Wie Wissenschaftler das Klima manipulieren wollen
Waldbrände in Südfrankreich, Portugal, Italien. Hitzerekorde in vielen Ländern Europas, Dürre oder Überschwemmungen. Wetter-Extreme, wie sie derzeit passieren, sind nur ein Vorgeschmack auf das, was noch kommen könnte, zeigt eine neue Studie des Joint Research Centre der Europäischen Kommission. Die Prognose der Forscher um Giovanni Forzieri, veröffentlicht in der Fachzeitschrift The Lancet Planetary Health, liest sich düster: Demnach könnten wetterbedingte Katastrophen am Ende des Jahrhunderts jedes Jahr etwa zwei Drittel der Europäer beeinträchtigen. Durch extreme Wetterereignisse könnten von 2071 bis 2100 in der Europäischen Union, der Schweiz, Norwegen und Island jährlich sogar 80 000 bis 240 000 Menschen sterben.
Gezielter Klima-Eingriff
"Der Klimawandel ist eine der größten globalen Bedrohungen für die menschliche Gesundheit im 21. Jahrhundert", sagt Forzieri. Um das Thermostat der Erde nach unten zu regulieren, forschen deshalb immer mehr Wissenschaftler daran, das Klima gezielt zu manipulieren. Für das sogenannte Geoengineering gibt es viele Ideen: von Sulfat-Teilchen, die das Sonnenlicht reflektieren über die Ausdünnung Stratosphären-naher Cirrus-Wolken, bis hin zur künstlichen Aufhellung von Wolken über dem Ozean. Auf diese Weise könnten etwa die Wassertemperaturen rund um das Great Barrier Reef in Australien gesenkt werden. In China wurde in den vergangenen drei Jahren eines der weltweit größten Geoengineering-Forschungsprogramme entwickelt.

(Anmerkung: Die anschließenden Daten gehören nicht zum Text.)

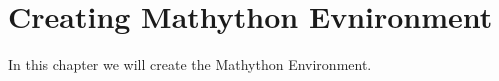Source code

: 
\chapter{Creating Mathython Evnironment}

In this chapter we will create the {\color{cyan} Mathython}  Environment.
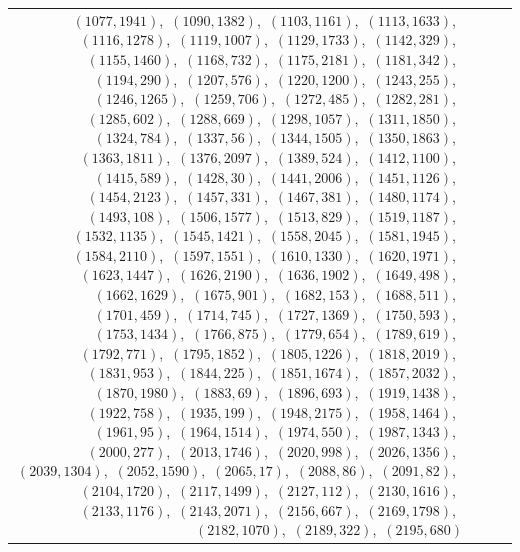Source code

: \documentclass[11pt]{article}
\begin{document}
\begin{longtable}{@{}rrl>{\raggedright\arraybackslash}p{}@{}}
$(1077,1941)$,\allowbreak\ $(1090,1382)$,\allowbreak\ $(1103,1161)$,\allowbreak\ $(1113,1633)$,\allowbreak\ $(1116,1278)$,\allowbreak\ $(1119,1007)$,\allowbreak\ $(1129,1733)$,\allowbreak\ $(1142,329)$,\allowbreak\ $(1155,1460)$,\allowbreak\ $(1168,732)$,\allowbreak\ $(1175,2181)$,\allowbreak\ $(1181,342)$,\allowbreak\ $(1194,290)$,\allowbreak\ $(1207,576)$,\allowbreak\ $(1220,1200)$,\allowbreak\ $(1243,255)$,\allowbreak\ $(1246,1265)$,\allowbreak\ $(1259,706)$,\allowbreak\ $(1272,485)$,\allowbreak\ $(1282,281)$,\allowbreak\ $(1285,602)$,\allowbreak\ $(1288,669)$,\allowbreak\ $(1298,1057)$,\allowbreak\ $(1311,1850)$,\allowbreak\ $(1324,784)$,\allowbreak\ $(1337,56)$,\allowbreak\ $(1344,1505)$,\allowbreak\ $(1350,1863)$,\allowbreak\ $(1363,1811)$,\allowbreak\ $(1376,2097)$,\allowbreak\ $(1389,524)$,\allowbreak\ $(1412,1100)$,\allowbreak\ $(1415,589)$,\allowbreak\ $(1428,30)$,\allowbreak\ $(1441,2006)$,\allowbreak\ $(1451,1126)$,\allowbreak\ $(1454,2123)$,\allowbreak\ $(1457,331)$,\allowbreak\ $(1467,381)$,\allowbreak\ $(1480,1174)$,\allowbreak\ $(1493,108)$,\allowbreak\ $(1506,1577)$,\allowbreak\ $(1513,829)$,\allowbreak\ $(1519,1187)$,\allowbreak\ $(1532,1135)$,\allowbreak\ $(1545,1421)$,\allowbreak\ $(1558,2045)$,\allowbreak\ $(1581,1945)$,\allowbreak\ $(1584,2110)$,\allowbreak\ $(1597,1551)$,\allowbreak\ $(1610,1330)$,\allowbreak\ $(1620,1971)$,\allowbreak\ $(1623,1447)$,\allowbreak\ $(1626,2190)$,\allowbreak\ $(1636,1902)$,\allowbreak\ $(1649,498)$,\allowbreak\ $(1662,1629)$,\allowbreak\ $(1675,901)$,\allowbreak\ $(1682,153)$,\allowbreak\ $(1688,511)$,\allowbreak\ $(1701,459)$,\allowbreak\ $(1714,745)$,\allowbreak\ $(1727,1369)$,\allowbreak\ $(1750,593)$,\allowbreak\ $(1753,1434)$,\allowbreak\ $(1766,875)$,\allowbreak\ $(1779,654)$,\allowbreak\ $(1789,619)$,\allowbreak\ $(1792,771)$,\allowbreak\ $(1795,1852)$,\allowbreak\ $(1805,1226)$,\allowbreak\ $(1818,2019)$,\allowbreak\ $(1831,953)$,\allowbreak\ $(1844,225)$,\allowbreak\ $(1851,1674)$,\allowbreak\ $(1857,2032)$,\allowbreak\ $(1870,1980)$,\allowbreak\ $(1883,69)$,\allowbreak\ $(1896,693)$,\allowbreak\ $(1919,1438)$,\allowbreak\ $(1922,758)$,\allowbreak\ $(1935,199)$,\allowbreak\ $(1948,2175)$,\allowbreak\ $(1958,1464)$,\allowbreak\ $(1961,95)$,\allowbreak\ $(1964,1514)$,\allowbreak\ $(1974,550)$,\allowbreak\ $(1987,1343)$,\allowbreak\ $(2000,277)$,\allowbreak\ $(2013,1746)$,\allowbreak\ $(2020,998)$,\allowbreak\ $(2026,1356)$,\allowbreak\ $(2039,1304)$,\allowbreak\ $(2052,1590)$,\allowbreak\ $(2065,17)$,\allowbreak\ $(2088,86)$,\allowbreak\ $(2091,82)$,\allowbreak\ $(2104,1720)$,\allowbreak\ $(2117,1499)$,\allowbreak\ $(2127,112)$,\allowbreak\ $(2130,1616)$,\allowbreak\ $(2133,1176)$,\allowbreak\ $(2143,2071)$,\allowbreak\ $(2156,667)$,\allowbreak\ $(2169,1798)$,\allowbreak\ $(2182,1070)$,\allowbreak\ $(2189,322)$,\allowbreak\ $(2195,680)$\\

\end{longtable}
\end{document}

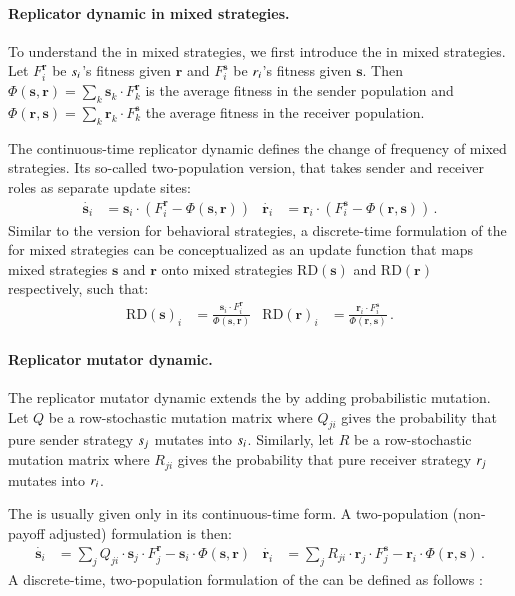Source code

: \documentclass[fleqn,reqno,10pt]{article}
\renewcommand{\Smixed}{\ensuremath{\mathrm{\mathbf{s}}}}
\renewcommand{\Rmixed}{\ensuremath{\mathrm{\mathbf{r}}}}
\newcommand{\rd}{\acro{rd}} %
\newcommand{\rmd}{\acro{rmd}} %
\newcommand{\RD}{\ensuremath{\mathrm{RD}}} %
\begin{document}
\paragraph{Replicator dynamic in mixed strategies.} To understand the
\rmd in mixed strategies, we first introduce the \rd in mixed
strategies. Let $F_i^{\Rmixed}$ be $s_i$'s fitness given
$\Rmixed$ and $F_i^{\Smixed}$ be $r_i$'s fitness given
$\Smixed$. Then $\Phi(\Smixed,\Rmixed) = \sum_{k} \Smixed_k \cdot
F_k^{\Rmixed}$ is the average fitness in the sender population and
$\Phi(\Rmixed,\Smixed) = \sum_{k} \Rmixed_k \cdot F_k^{\Smixed}$ the
average fitness in the receiver population.

The continuous-time replicator dynamic defines the change of frequency
of mixed strategies. Its so-called two-population version, that takes
sender and receiver roles as separate update sites:
\begin{align*}
  \dot{\Smixed_i} & = \Smixed_i \cdot \left ( F_i^{\Rmixed} -
  \Phi(\Smixed,\Rmixed) \right ) &   \dot{\Rmixed_i} &  = \Rmixed_i \cdot \left ( F_i^{\Smixed} -
  \Phi(\Rmixed,\Smixed) \right ) \,.
\end{align*}
Similar to the version for behavioral strategies, a discrete-time
formulation of the \rd for mixed strategies can be conceptualized as an
update function that maps mixed strategies $\Smixed$ and $\Rmixed$
onto mixed strategies $\RD(\Smixed)$ and $\RD(\Rmixed)$ respectively,
such that:
\begin{align*}
  \RD(\Smixed)_i & = \frac{\Smixed_i \cdot F_i^{\Rmixed}}{
    \Phi(\Smixed,\Rmixed)} & \RD(\Rmixed)_i & = \frac{\Rmixed_i \cdot
    F_i^{\Smixed}}{ \Phi(\Rmixed,\Smixed)} \,.
\end{align*}


\paragraph{Replicator mutator dynamic.} The replicator mutator dynamic
extends the \rd by adding probabilistic mutation. Let $Q$ be a
row-stochastic mutation matrix where $Q_{ji}$ gives the probability
that pure sender strategy $s_j$ mutates into
$s_i$. Similarly, let $R$ be a row-stochastic mutation matrix
where $R_{ji}$ gives the probability that pure receiver strategy
$r_j$ mutates into $r_i$.

The \rmd is usually given only in its continuous-time form. A
two-population (non-payoff adjusted) formulation is then:
\begin{align*}
  \dot{\Smixed_i} & = \sum_{j}  Q_{ji} \cdot \Smixed_j
    \cdot F_j^{\Rmixed} - \Smixed_i \cdot \Phi(\Smixed,\Rmixed) &
    \dot{\Rmixed_i} & = \sum_{j}  R_{ji} \cdot \Rmixed_j
    \cdot F_j^{\Smixed} - \Rmixed_i \cdot \Phi(\Rmixed,\Smixed) \,.
\end{align*}
A discrete-time, two-population formulation of the \rmd can be defined as follows 
\citep[c.f.][97]{PageNowak2002:Unifying-Evolut}:
\end{document}
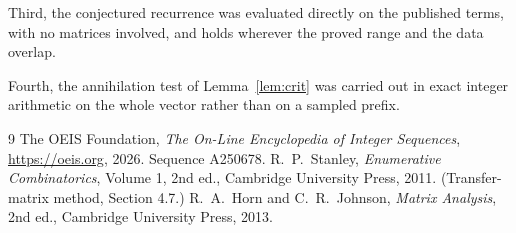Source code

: \documentclass[11pt,a4paper]{article}
\theoremstyle{plain}
\theoremstyle{definition}
\begin{document}
Third, the conjectured recurrence was evaluated directly on the published terms, with no
matrices involved, and holds wherever the proved range and the data overlap.

Fourth, the annihilation test of Lemma~\ref{lem:crit} was carried out in exact integer
arithmetic on the whole vector rather than on a sampled prefix.

\begin{thebibliography}{9}
 The OEIS Foundation, \emph{The On-Line Encyclopedia of Integer
Sequences}, \url{https://oeis.org}, 2026. Sequence A250678.
 R.~P.~Stanley, \emph{Enumerative Combinatorics}, Volume 1, 2nd ed.,
Cambridge University Press, 2011. (Transfer-matrix method, Section 4.7.)
 R.~A.~Horn and C.~R.~Johnson, \emph{Matrix Analysis}, 2nd ed., Cambridge
University Press, 2013.
\end{thebibliography}
\end{document}
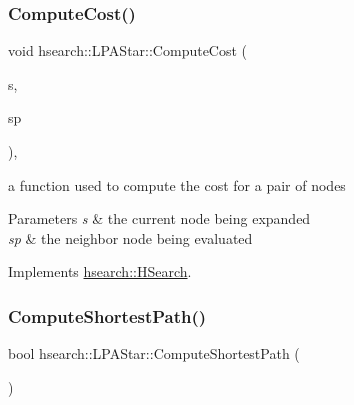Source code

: \mbox{\label{classhsearch_1_1LPAStar_aaeb55f7d05b4952247e492a7db18438d}} 
\subsubsection{\texorpdfstring{Compute\+Cost()}{ComputeCost()}}
{\footnotesize\ttfamily void hsearch\+::\+L\+P\+A\+Star\+::\+Compute\+Cost (\begin{DoxyParamCaption}\item[{\hyperlink{structhsearch_1_1SearchNode}{Search\+Node} \&}]{s,  }\item[{\hyperlink{structhsearch_1_1SearchNode}{Search\+Node} \&}]{sp }\end{DoxyParamCaption})\hspace{0.3cm}{\ttfamily [protected]}, {\ttfamily [virtual]}}



a function used to compute the cost for a pair of nodes 


\begin{DoxyParams}{Parameters}
{\em s} & the current node being expanded \\
\hline
{\em sp} & the neighbor node being evaluated \\
\hline
\end{DoxyParams}


Implements \hyperlink{classhsearch_1_1HSearch_a5d325955c4faedaca0c68155fd1f7e69}{hsearch\+::\+H\+Search}.

\mbox{\label{classhsearch_1_1LPAStar_abccf3f72259c5311b62ffbfdf78a3de4}} 
\subsubsection{\texorpdfstring{Compute\+Shortest\+Path()}{ComputeShortestPath()}}
{\footnotesize\ttfamily bool hsearch\+::\+L\+P\+A\+Star\+::\+Compute\+Shortest\+Path (\begin{DoxyParamCaption}{ }\end{DoxyParamCaption})}



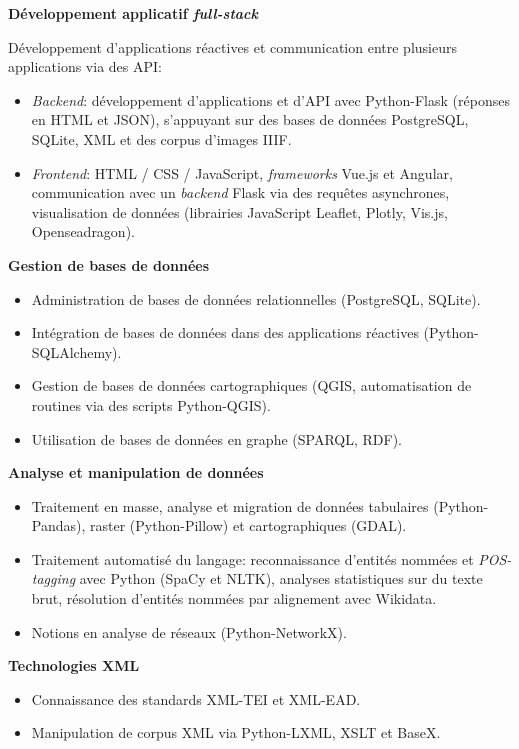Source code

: \datedsubsection{ }
{}
{%
	\textbf{Développement applicatif \textit{full-stack}}}
{%
	Développement d'applications réactives et communication entre plusieurs applications via des API: 
	\begin{itemize}
		\item \textit{Backend}: développement d'applications et d'API avec Python-Flask (réponses en HTML et JSON), s'appuyant sur des bases de données PostgreSQL, SQLite, XML et des corpus d'images IIIF.
		\item \textit{Frontend}: HTML / CSS / JavaScript, \textit{frameworks} Vue.js et Angular, communication avec un \textit{backend} Flask via des requêtes asynchrones, visualisation de données (librairies JavaScript Leaflet, Plotly, Vis.js, Openseadragon).
	\end{itemize}
}

\datedsubsection{ }
{}
{%
	\textbf{Gestion de bases de données}}
{%
	\begin{itemize}
		\item Administration de bases de données relationnelles (PostgreSQL, SQLite).
		\item Intégration de bases de données dans des applications réactives (Python-SQLAlchemy).
		\item Gestion de bases de données cartographiques (QGIS, automatisation de routines via des scripts Python-QGIS).
		\item Utilisation de bases de données en graphe (SPARQL, RDF).
	\end{itemize}
}

\datedsubsection{ }
{}
{%
	\textbf{Analyse et manipulation de données}}
{%
	\begin{itemize}
		\item Traitement en masse, analyse et migration de données tabulaires (Python-Pandas), raster (Python-Pillow) et cartographiques (GDAL).
		\item Traitement automatisé du langage: reconnaissance d'entités nommées et \textit{POS-tagging} avec Python (SpaCy et NLTK), analyses statistiques sur du texte brut, résolution d'entités nommées par alignement avec Wikidata.
		\item Notions en analyse de réseaux (Python-NetworkX).
	\end{itemize}
}

\datedsubsection{ }
{}
{%
	\textbf{Technologies XML}}
{%
	\begin{itemize}
		\item Connaissance des standards XML-TEI et XML-EAD.
		\item Manipulation de corpus XML via Python-LXML, XSLT et BaseX.
	\end{itemize}
}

"Die Tatsache, dass wir nun so weit sind, über Geoengineering zu sprechen, ist ein schlechtes Zeichen", sagt der Österreicher Gernot Wagner. Er ist Ökonom an der Harvard University und arbeitet derzeit gemeinsam mit Klimaforscher David Keith, ebenfalls Harvard, an neuen Klima-Modellen, die die Welt verändern könnten. Im April dieses Jahres haben die Wissenschaftler ein eigenes Programm ins Leben gerufen, in dem für fünf bis sieben Jahre zur Manipulation des Klimas geforscht wird. "Das heißt natürlich nicht, dass wir aufgeben dürfen, CO2-Emissionen einzudämmen, das müssen wir nach wie vor – und alle anderen Treibhausgase auch", sagt der Wissenschaftler im Gespräch mit dem KURIER.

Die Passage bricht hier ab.